Philippine leader says calling his father a ‘dictator’ is ‘wrong’
Philippine President Ferdinand Marcos Jr. said it’s wrong to describe his late father as a dictator and that his brutal martial law rule in the 1970s was not meant to prolong his grip on power — comments that were immediately rejected by human rights activists.
The namesake son of the former president who was ousted in a 1986 pro-democracy uprising also denied in a TV interview aired late Tuesday that he and his family were whitewashing history.
It was the first time since he took office in June that Marcos Jr. has addressed some of the controversial issues that have hounded him and his family. A transcript of the interview on new broadcasting company ALLTV by TV host and actress Toni Gonzaga, who backed Marcos Jr.’s candidacy, was released by his press secretary.
Asked if he has been affected by media references to him as a dictator’s son, Marcos Jr. replied: “No. It would hurt me if they were right, but they’re wrong.”
“How many times have I been here in this room where he was in consultation with different groups?” he said in the interview at the Malacanang presidential palace in Manila, where his father held office after rising to the presidency in 1965. “A dictator does not consult. A dictator just says, `this is what you will do, whether you like it or not.’”
The elder Marcos placed the Philippines under martial law in 1972, a year before his term was to expire. He padlocked Congress and newspaper offices, ordered the arrest of many political opponents and activists and ruled by decree.
Marcos Jr. defended that decision by repeating his father’s justification that martial law was crucial to fight growing Muslim and communist insurgencies. “It was necessary to — in my father’s view at the time — to declare martial law because a war was really raging already at the time,” he said.
Renato Reyes of Bayan, an alliance of left-wing groups, said the newly elected president’s defense of the martial law declaration nearly 50 years ago was a “big lie,” which has been discredited by facts.
“Marcos Sr. used martial law to scrap the elections, extend his term, dissolve Congress and centralize power unto himself, making him dictator from 1972 to 1986,” Reyes said. That was not defending government but making government “your personal fiefdom.”
Asked why his father’s basis for declaring martial rule was not widely disseminated, Marcos Jr. said, “The government fell.

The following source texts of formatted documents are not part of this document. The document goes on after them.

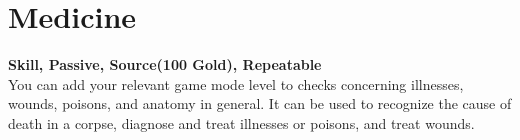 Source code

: \section{Medicine}\label{sec:medicine}
\textbf{Skill, Passive, Source(100 Gold), Repeatable}\\
You can add your relevant game mode level to checks concerning illnesses, wounds, poisons, and anatomy in general.
It can be used to recognize the cause of death in a corpse, diagnose and treat illnesses or poisons, and treat wounds. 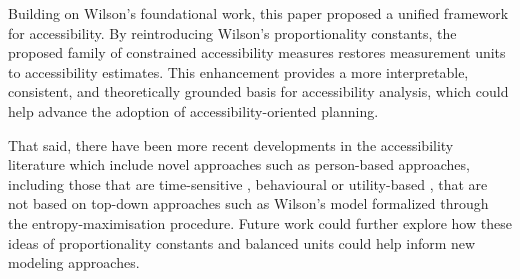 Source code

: \documentclass[
  10pt,
  letterpaper,
]{article}
\begin{document}
Building on Wilson's \citep{wilson1971} foundational work, this paper
proposed a unified framework for accessibility. By reintroducing
Wilson's proportionality constants, the proposed family of constrained
accessibility measures restores measurement units to accessibility
estimates. This enhancement provides a more interpretable, consistent,
and theoretically grounded basis for accessibility analysis, which could
help advance the adoption of accessibility-oriented planning.

That said, there have been more recent developments in the accessibility
literature which include novel approaches such as person-based
approaches, including those that are time-sensitive
\citep{yang2024evaluating, braga2023evaluating}, behavioural
\citep{kar2024inclusive, lu2014effects} or utility-based
\citep{guzman2023much, ben1985discrete}, that are not based on top-down
approaches such as Wilson's model formalized through the
entropy-maximisation procedure. Future work could further explore how
these ideas of proportionality constants and balanced units could help
inform new modeling approaches.


\nolinenumbers
  
\end{document}
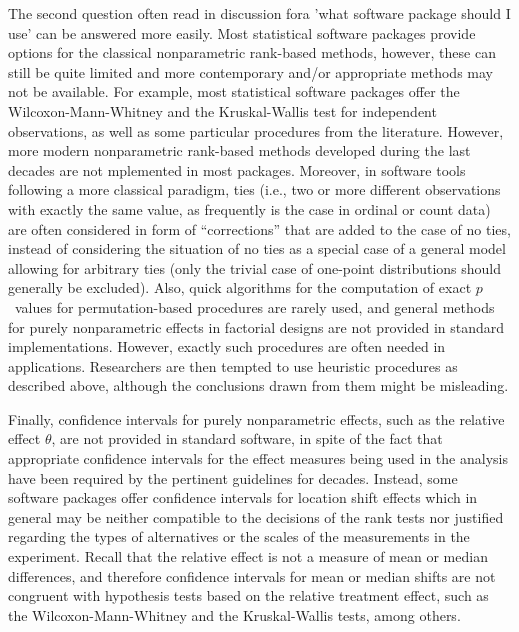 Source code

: The second question often read in discussion fora \textemdash 'what software package should I use' \textemdash can be answered more easily. Most statistical software packages provide options for the classical nonparametric rank-based methods, however, these can still be quite limited and more contemporary and/or appropriate methods may not be available. For example, most statistical software packages offer the Wilcoxon-Mann-Whitney and 
the Kruskal-Wallis test for independent observations, as well as some 
particular procedures from the literature. However, more modern nonparametric 
rank-based methods developed during the last decades 
\citep{ruymgaart1980unified,akritas1994fully, akritas1997nonparametric, 
brunner199619, konietschke2012rank, brunner2017rank, brunner2019rank} 
are not mplemented in most packages. Moreover, in software tools following a 
more classical paradigm, ties (i.e., two or more different observations with 
exactly the same value, as frequently is the case in ordinal or count data) are 
often considered in form of ``corrections'' that are added to the case of no 
ties, instead of considering the situation of no ties as a special case of a 
general model allowing for arbitrary ties (only the trivial case of one-point
distributions should generally be excluded). Also, quick algorithms 
\citep{streitberg1986exact,mehta1988importance} for the computation of exact 
$p$~values for permutation-based procedures are rarely used, and general 
methods for purely nonparametric effects in factorial designs are not provided 
in standard implementations. However, exactly such procedures are often needed 
in applications. Researchers are then tempted to use heuristic procedures as 
described above, although the conclusions drawn from them might be misleading. 

Finally, confidence intervals for purely nonparametric effects, such as the 
relative effect $\theta$, are not provided in standard software, in spite of 
the fact that appropriate confidence intervals for the effect measures being 
used in the analysis have been required by the pertinent guidelines for decades. 
Instead, some software packages offer confidence intervals for 
location shift effects which in general may be neither compatible to the 
decisions of the rank tests nor justified regarding the types of alternatives 
or the scales of the measurements in the experiment. Recall that the relative 
effect is not a measure of mean or median differences, and therefore confidence 
intervals for mean or median shifts are not congruent with hypothesis tests 
based on the relative treatment effect, such as the Wilcoxon-Mann-Whitney and 
the Kruskal-Wallis tests, among others.

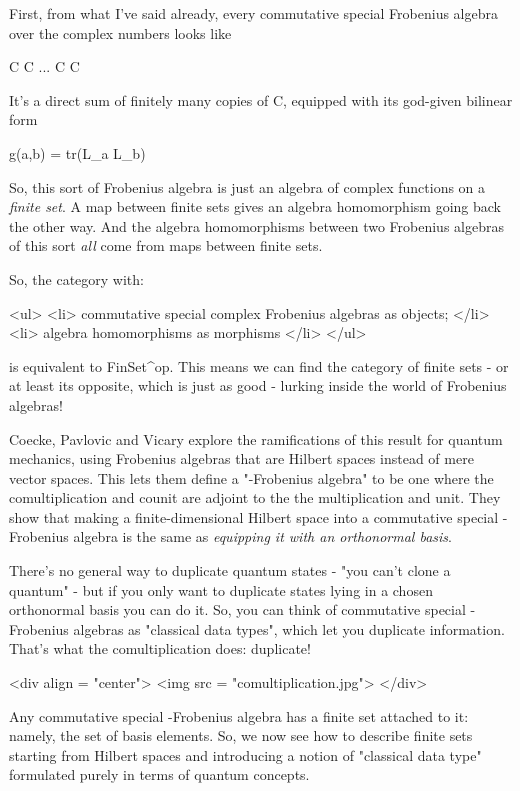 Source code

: First, from what I've said already, every commutative special
Frobenius algebra over the complex numbers looks like

C \oplus  C \oplus  ... C \oplus  C

It's a direct sum of finitely many copies of C, equipped with its
god-given bilinear form

g(a,b) = tr(L_{a} L_{b})

So, this sort of Frobenius algebra is just an algebra of complex
functions on a \emph{finite set}.   A map between finite sets gives an
algebra homomorphism going back the other way.  And the algebra 
homomorphisms between two Frobenius algebras of this sort \emph{all}
come from maps between finite sets.

So, the category with:

<ul>
<li>
 commutative special complex Frobenius algebras as objects;
</li>
<li>
 algebra homomorphisms as morphisms
</li>
</ul>

is equivalent to FinSet^{op}.  This means we can find the category
of finite sets - or at least its opposite, which is just as good -
lurking inside the world of Frobenius algebras!  

Coecke, Pavlovic and Vicary explore the ramifications of this result
for quantum mechanics, using Frobenius algebras that are Hilbert
spaces instead of mere vector spaces.  This lets them define 
a "\dagger -Frobenius algebra" to be one where the
comultiplication and counit are adjoint to the the multiplication
and unit.  They show that making a finite-dimensional Hilbert space
into a commutative special \dagger -Frobenius algebra is the same
as \emph{equipping it with an orthonormal basis}.


There's no general
way to duplicate quantum states - "you can't clone a
quantum" - but if you only want to duplicate states lying in a
chosen orthonormal basis you can do it.  So, you can think of
commutative special \dagger -Frobenius algebras as "classical data
types", which let you duplicate information.  That's what
the comultiplication does: duplicate!

<div align = "center">
<img src = "comultiplication.jpg">
</div>

Any commutative special \dagger -Frobenius algebra has a finite
set attached to it: namely, the set of basis elements.
So, we now see how to describe finite sets starting from
Hilbert spaces and introducing a notion of "classical data
type" formulated purely in terms of quantum concepts. 

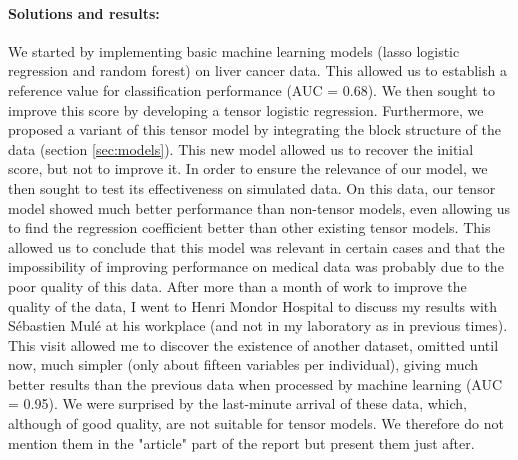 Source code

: \documentclass[preprint,12pt]{elsarticle}
\begin{document}
\paragraph*{Solutions and results:} We started by implementing basic machine learning models (lasso logistic regression and random forest) on liver cancer data. This allowed us to establish a reference value for classification performance (AUC = 0.68). We then sought to improve this score by developing a tensor logistic regression. Furthermore, we proposed a variant of this tensor model by integrating the block structure of the data (section \ref{sec:models}). This new model allowed us to recover the initial score, but not to improve it.
\indent In order to ensure the relevance of our model, we then sought to test its effectiveness on simulated data. On this data, our tensor model showed much better performance than non-tensor models, even allowing us to find the regression coefficient better than other existing tensor models. This allowed us to conclude that this model was relevant in certain cases and that the impossibility of improving performance on medical data was probably due to the poor quality of this data. After more than a month of work to improve the quality of the data, I went to Henri Mondor Hospital to discuss my results with Sébastien Mulé at his workplace (and not in my laboratory as in previous times). This visit allowed me to discover the existence of another dataset, omitted until now, much simpler (only about fifteen variables per individual), giving much better results than the previous data when processed by machine learning (AUC = 0.95). We were surprised by the last-minute arrival of these data, which, although of good quality, are not suitable for tensor models. We therefore do not mention them in the "article" part of the report but present them just after.




\restoregeometry

\newpage
\tableofcontents
\newpage
\end{document}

So, the victors wrote this history.”
Opponents of the Marcos dictatorship had also said that violent incidents in the early 1970s, including the ambush of a convoy supposedly carrying then defense chief Juan Ponce Enrile, were staged to provide the justification for martial law.
Enrile later broke off from Marcos and together with other rebellious military and police officials backed a massive 1986 “People Power” uprising that toppled Marcos and drove him and his family into U.S. exile. The massive protests awed the world and became a harbinger of change in authoritarian regimes worldwide.
Marcos Jr. denied he and his family were trying to revise history but acknowledged without elaborating “the problems that happened, the abuses that occurred, like in any war.” He said he can prove what actually happened, saying “we have video, we have photographs, we have records,” but did not go into detail.
The ousted president died in exile in Hawaii three years later without admitting any wrongdoing, including accusations that he and his family amassed an estimated $5 billion to $10 billion while he was in power.
A Hawaii court later found him liable for human rights violations and awarded $2 billion from his estate to compensate more than 9,000 Filipinos who filed a lawsuit against him for torture, incarceration, extrajudicial killings and disappearances.
His widow, Imelda Marcos, and her children were allowed to return to the Philippines in 1991. They have since made one of the most dramatic political comebacks in history that was capped by Marcos Jr.’s landslide election victory in May.
He attributed the win to his steadfast campaign calling for national unity, but critics said it was the outcome of a well-funded social media propaganda aimed at burnishing the Marcos name.